Kanadyjskie ministerstwo spraw zagranicznych poinformowało, że zbiera informacje na ten temat. Twierdzi jednak, że w ataku mógł wziąć udział jeden Kanadyjczyk.
Algierczyk dowodził grupą porywaczy
Szef algierskiego rządu dodał, że grupą porywaczy z kompleksu In Amenas kierował Algierczyk Taher Ben Szenab. Ten dobrze znany algierskim służbom wywiadu islamista został zabity podczas szturmu armii.
Algierski premier powiedział, że wśród terrorystów było też trzech Algierczyków oraz obywatele: Egiptu, Tunezji, Mali, Nigerii i Mauretanii. Należeli oni do grupy Mochtara Belmochtara, czyli jednego z założycieli Al-Kaidy Islamskiego Maghrebu (AQMI), który w październiku 2012 r. opuścił ją, by utworzyć własną organizację.

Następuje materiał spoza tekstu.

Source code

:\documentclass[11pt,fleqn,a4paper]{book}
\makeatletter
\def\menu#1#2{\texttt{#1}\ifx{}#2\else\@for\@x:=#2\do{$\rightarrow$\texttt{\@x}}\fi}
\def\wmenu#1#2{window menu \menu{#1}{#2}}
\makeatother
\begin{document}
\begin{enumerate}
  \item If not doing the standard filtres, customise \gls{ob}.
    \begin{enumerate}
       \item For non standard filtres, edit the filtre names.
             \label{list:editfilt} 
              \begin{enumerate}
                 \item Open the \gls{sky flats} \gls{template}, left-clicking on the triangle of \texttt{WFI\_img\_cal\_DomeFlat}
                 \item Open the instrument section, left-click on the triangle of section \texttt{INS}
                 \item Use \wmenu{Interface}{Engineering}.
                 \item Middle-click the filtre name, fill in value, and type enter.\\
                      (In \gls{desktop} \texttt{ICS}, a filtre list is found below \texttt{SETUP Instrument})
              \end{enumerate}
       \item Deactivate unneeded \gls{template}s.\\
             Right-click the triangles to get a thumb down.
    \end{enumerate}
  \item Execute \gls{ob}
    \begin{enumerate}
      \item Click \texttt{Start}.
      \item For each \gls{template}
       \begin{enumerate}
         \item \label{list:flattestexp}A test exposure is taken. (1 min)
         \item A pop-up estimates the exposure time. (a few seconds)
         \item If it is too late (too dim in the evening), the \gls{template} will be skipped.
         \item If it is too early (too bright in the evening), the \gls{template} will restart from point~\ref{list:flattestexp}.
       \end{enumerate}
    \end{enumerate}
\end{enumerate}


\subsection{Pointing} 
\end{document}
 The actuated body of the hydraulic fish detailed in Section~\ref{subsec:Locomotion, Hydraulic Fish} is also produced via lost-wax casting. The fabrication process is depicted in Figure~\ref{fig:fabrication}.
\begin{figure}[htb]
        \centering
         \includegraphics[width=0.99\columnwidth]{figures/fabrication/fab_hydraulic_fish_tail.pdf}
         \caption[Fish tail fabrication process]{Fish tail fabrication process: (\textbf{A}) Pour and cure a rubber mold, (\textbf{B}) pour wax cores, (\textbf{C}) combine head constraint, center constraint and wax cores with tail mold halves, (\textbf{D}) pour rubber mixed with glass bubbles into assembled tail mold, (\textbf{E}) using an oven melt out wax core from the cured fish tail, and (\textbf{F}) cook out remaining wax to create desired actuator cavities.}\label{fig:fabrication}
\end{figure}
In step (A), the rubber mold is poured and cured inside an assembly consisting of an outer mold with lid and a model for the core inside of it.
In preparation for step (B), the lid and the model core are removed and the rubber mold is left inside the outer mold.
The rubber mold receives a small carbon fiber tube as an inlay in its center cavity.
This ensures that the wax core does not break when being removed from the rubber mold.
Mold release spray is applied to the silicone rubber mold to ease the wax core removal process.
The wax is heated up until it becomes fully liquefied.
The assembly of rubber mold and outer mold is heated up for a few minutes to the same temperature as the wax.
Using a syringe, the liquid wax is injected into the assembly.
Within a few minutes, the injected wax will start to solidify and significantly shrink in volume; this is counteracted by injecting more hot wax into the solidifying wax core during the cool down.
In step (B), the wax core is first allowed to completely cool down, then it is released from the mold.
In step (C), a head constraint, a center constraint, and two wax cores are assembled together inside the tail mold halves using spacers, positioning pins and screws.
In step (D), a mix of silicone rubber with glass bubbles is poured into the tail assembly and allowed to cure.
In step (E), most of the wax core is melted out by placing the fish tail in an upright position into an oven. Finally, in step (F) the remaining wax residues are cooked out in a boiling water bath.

Porywacze twierdzili, że napaść na In Amenas była skutkiem francuskiej interwencji w Mali. Jednak premier Sellal utrzymuje, że atak planowany był od ponad dwóch miesięcy.
Poszukiwanych jest kilku zakładników
Wśród zabitych zakładników jest co najmniej jeden Kanadyjczyk, siedmiu Japończyków, trzech Amerykanów, trzech Brytyjczyków oraz obywatele Norwegii, Rumunii, Malezji, Filipin i Rumunii. Kilka osób wciąż jest poszukiwanych, tak jak trzech obywateli Japonii. W sumie 37 osób.
- W wyniku kryzysu wywołanego przez islamistów, którzy w środę wzięli zakładników w algierskim kompleksie gazowym In Amenas, zginęło 37 cudzoziemców z ośmiu krajów. Siły algierskie zabiły 29 terrorystów, ponadto zatrzymano trzech islamistów - powiedział premier Algierii. - Wielu obcokrajowców zostało zabitych strzałem w głowę - dodał Sellal. Poinformował też, że dotychczas nie udało się zidentyfikować ciał siedmiu cudzoziemców. Według premiera w kompleksie In Amenas na wschodzie Algierii zatrudnionych było 790 pracowników, w tym 134 obcokrajowców z 26 państw. W niedzielę agencja Reutera, powołując się na źródła w siłach bezpieczeństwa, informowała, że algierskie siły specjalne oczyszczające z min kompleks gazowy ujęły żywcem sześciu terrorystów.